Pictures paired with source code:
---+---

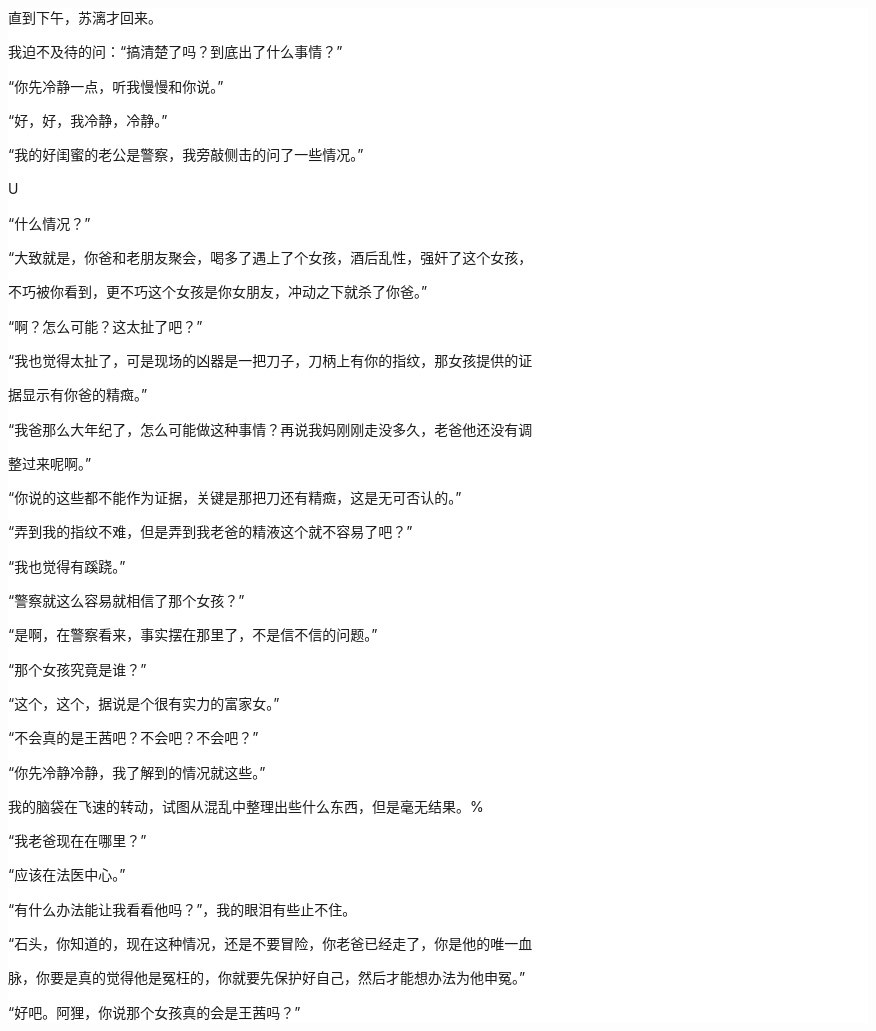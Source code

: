 直到下午，苏漓才回来。

我迫不及待的问：“搞清楚了吗？到底出了什么事情？”

“你先冷静一点，听我慢慢和你说。”

“好，好，我冷静，冷静。”

“我的好闺蜜的老公是警察，我旁敲侧击的问了一些情况。”

U

“什么情况？”



“大致就是，你爸和老朋友聚会，喝多了遇上了个女孩，酒后乱性，强奸了这个女孩，

不巧被你看到，更不巧这个女孩是你女朋友，冲动之下就杀了你爸。”

“啊？怎么可能？这太扯了吧？”



“我也觉得太扯了，可是现场的凶器是一把刀子，刀柄上有你的指纹，那女孩提供的证

据显示有你爸的精癍。”



“我爸那么大年纪了，怎么可能做这种事情？再说我妈刚刚走没多久，老爸他还没有调

整过来呢啊。”

“你说的这些都不能作为证据，关键是那把刀还有精癍，这是无可否认的。”

“弄到我的指纹不难，但是弄到我老爸的精液这个就不容易了吧？”

“我也觉得有蹊跷。”

“警察就这么容易就相信了那个女孩？”

“是啊，在警察看来，事实摆在那里了，不是信不信的问题。”

“那个女孩究竟是谁？”

“这个，这个，据说是个很有实力的富家女。”

“不会真的是王茜吧？不会吧？不会吧？”

“你先冷静冷静，我了解到的情况就这些。”

我的脑袋在飞速的转动，试图从混乱中整理出些什么东西，但是毫无结果。%

“我老爸现在在哪里？”

“应该在法医中心。”

“有什么办法能让我看看他吗？”，我的眼泪有些止不住。



“石头，你知道的，现在这种情况，还是不要冒险，你老爸已经走了，你是他的唯一血

脉，你要是真的觉得他是冤枉的，你就要先保护好自己，然后才能想办法为他申冤。”

“好吧。阿狸，你说那个女孩真的会是王茜吗？”
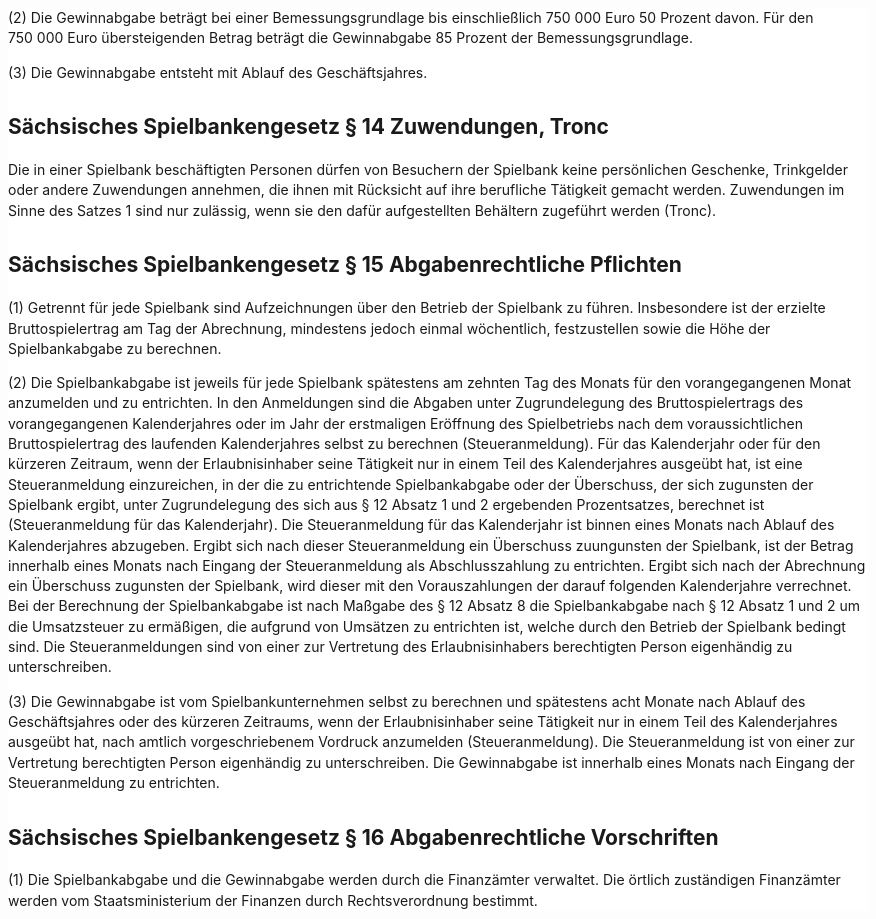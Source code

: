 (2) Die Gewinnabgabe beträgt bei einer Bemessungsgrundlage bis einschließlich 750 000 Euro 50 Prozent davon. Für den 750 000 Euro übersteigenden Betrag beträgt die Gewinnabgabe 85 Prozent der Bemessungsgrundlage.

(3) Die Gewinnabgabe entsteht mit Ablauf des Geschäftsjahres.


## Sächsisches Spielbankengesetz § 14 Zuwendungen, Tronc

Die in einer Spielbank beschäftigten Personen dürfen von Besuchern der Spielbank keine persönlichen Geschenke, Trinkgelder oder andere Zuwendungen annehmen, die ihnen mit Rücksicht auf ihre berufliche Tätigkeit gemacht werden. Zuwendungen im Sinne des Satzes 1 sind nur zulässig, wenn sie den dafür aufgestellten Behältern zugeführt werden (Tronc).


## Sächsisches Spielbankengesetz § 15 Abgabenrechtliche Pflichten

(1) Getrennt für jede Spielbank sind Aufzeichnungen über den Betrieb der Spielbank zu führen. Insbesondere ist der erzielte Bruttospielertrag am Tag der Abrechnung, mindestens jedoch einmal wöchentlich, festzustellen sowie die Höhe der Spielbankabgabe zu berechnen.

(2) Die Spielbankabgabe ist jeweils für jede Spielbank spätestens am zehnten Tag des Monats für den vorangegangenen Monat anzumelden und zu entrichten. In den Anmeldungen sind die Abgaben unter Zugrundelegung des Bruttospielertrags des vorangegangenen Kalenderjahres oder im Jahr der erstmaligen Eröffnung des Spielbetriebs nach dem voraussichtlichen Bruttospielertrag des laufenden Kalenderjahres selbst zu berechnen (Steueranmeldung). Für das Kalenderjahr oder für den kürzeren Zeitraum, wenn der Erlaubnisinhaber seine Tätigkeit nur in einem Teil des Kalenderjahres ausgeübt hat, ist eine Steueranmeldung einzureichen, in der die zu entrichtende Spielbankabgabe oder der Überschuss, der sich zugunsten der Spielbank ergibt, unter Zugrundelegung des sich aus § 12 Absatz 1 und 2 ergebenden Prozentsatzes, berechnet ist (Steueranmeldung für das Kalenderjahr). Die Steueranmeldung für das Kalenderjahr ist binnen eines Monats nach Ablauf des Kalenderjahres abzugeben. Ergibt sich nach dieser Steueranmeldung ein Überschuss zuungunsten der Spielbank, ist der Betrag innerhalb eines Monats nach Eingang der Steueranmeldung als Abschlusszahlung zu entrichten. Ergibt sich nach der Abrechnung ein Überschuss zugunsten der Spielbank, wird dieser mit den Vorauszahlungen der darauf folgenden Kalenderjahre verrechnet. Bei der Berechnung der Spielbankabgabe ist nach Maßgabe des § 12 Absatz 8 die Spielbankabgabe nach § 12 Absatz 1 und 2 um die Umsatzsteuer zu ermäßigen, die aufgrund von Umsätzen zu entrichten ist, welche durch den Betrieb der Spielbank bedingt sind. Die Steueranmeldungen sind von einer zur Vertretung des Erlaubnisinhabers berechtigten Person eigenhändig zu unterschreiben.

(3) Die Gewinnabgabe ist vom Spielbankunternehmen selbst zu berechnen und spätestens acht Monate nach Ablauf des Geschäftsjahres oder des kürzeren Zeitraums, wenn der Erlaubnisinhaber seine Tätigkeit nur in einem Teil des Kalenderjahres ausgeübt hat, nach amtlich vorgeschriebenem Vordruck anzumelden (Steueranmeldung). Die Steueranmeldung ist von einer zur Vertretung berechtigten Person eigenhändig zu unterschreiben. Die Gewinnabgabe ist innerhalb eines Monats nach Eingang der Steueranmeldung zu entrichten.


## Sächsisches Spielbankengesetz § 16 Abgabenrechtliche Vorschriften

(1) Die Spielbankabgabe und die Gewinnabgabe werden durch die Finanzämter verwaltet. Die örtlich zuständigen Finanzämter werden vom Staatsministerium der Finanzen durch Rechtsverordnung bestimmt.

---+---

Copy out the lines above that hold the string "Gewinnabgabe".

(RESPONSE):
: (2) Die Gewinnabgabe beträgt bei einer Bemessungsgrundlage bis einschließlich 750 000 Euro 50 Prozent davon. Für den 750 000 Euro übersteigenden Betrag beträgt die Gewinnabgabe 85 Prozent der Bemessungsgrundlage.
(3) Die Gewinnabgabe entsteht mit Ablauf des Geschäftsjahres.
(3) Die Gewinnabgabe ist vom Spielbankunternehmen selbst zu berechnen und spätestens acht Monate nach Ablauf des Geschäftsjahres oder des kürzeren Zeitraums, wenn der Erlaubnisinhaber seine Tätigkeit nur in einem Teil des Kalenderjahres ausgeübt hat, nach amtlich vorgeschriebenem Vordruck anzumelden (Steueranmeldung). Die Steueranmeldung ist von einer zur Vertretung berechtigten Person eigenhändig zu unterschreiben. Die Gewinnabgabe ist innerhalb eines Monats nach Eingang der Steueranmeldung zu entrichten.
(1) Die Spielbankabgabe und die Gewinnabgabe werden durch die Finanzämter verwaltet. Die örtlich zuständigen Finanzämter werden vom Staatsministerium der Finanzen durch Rechtsverordnung bestimmt.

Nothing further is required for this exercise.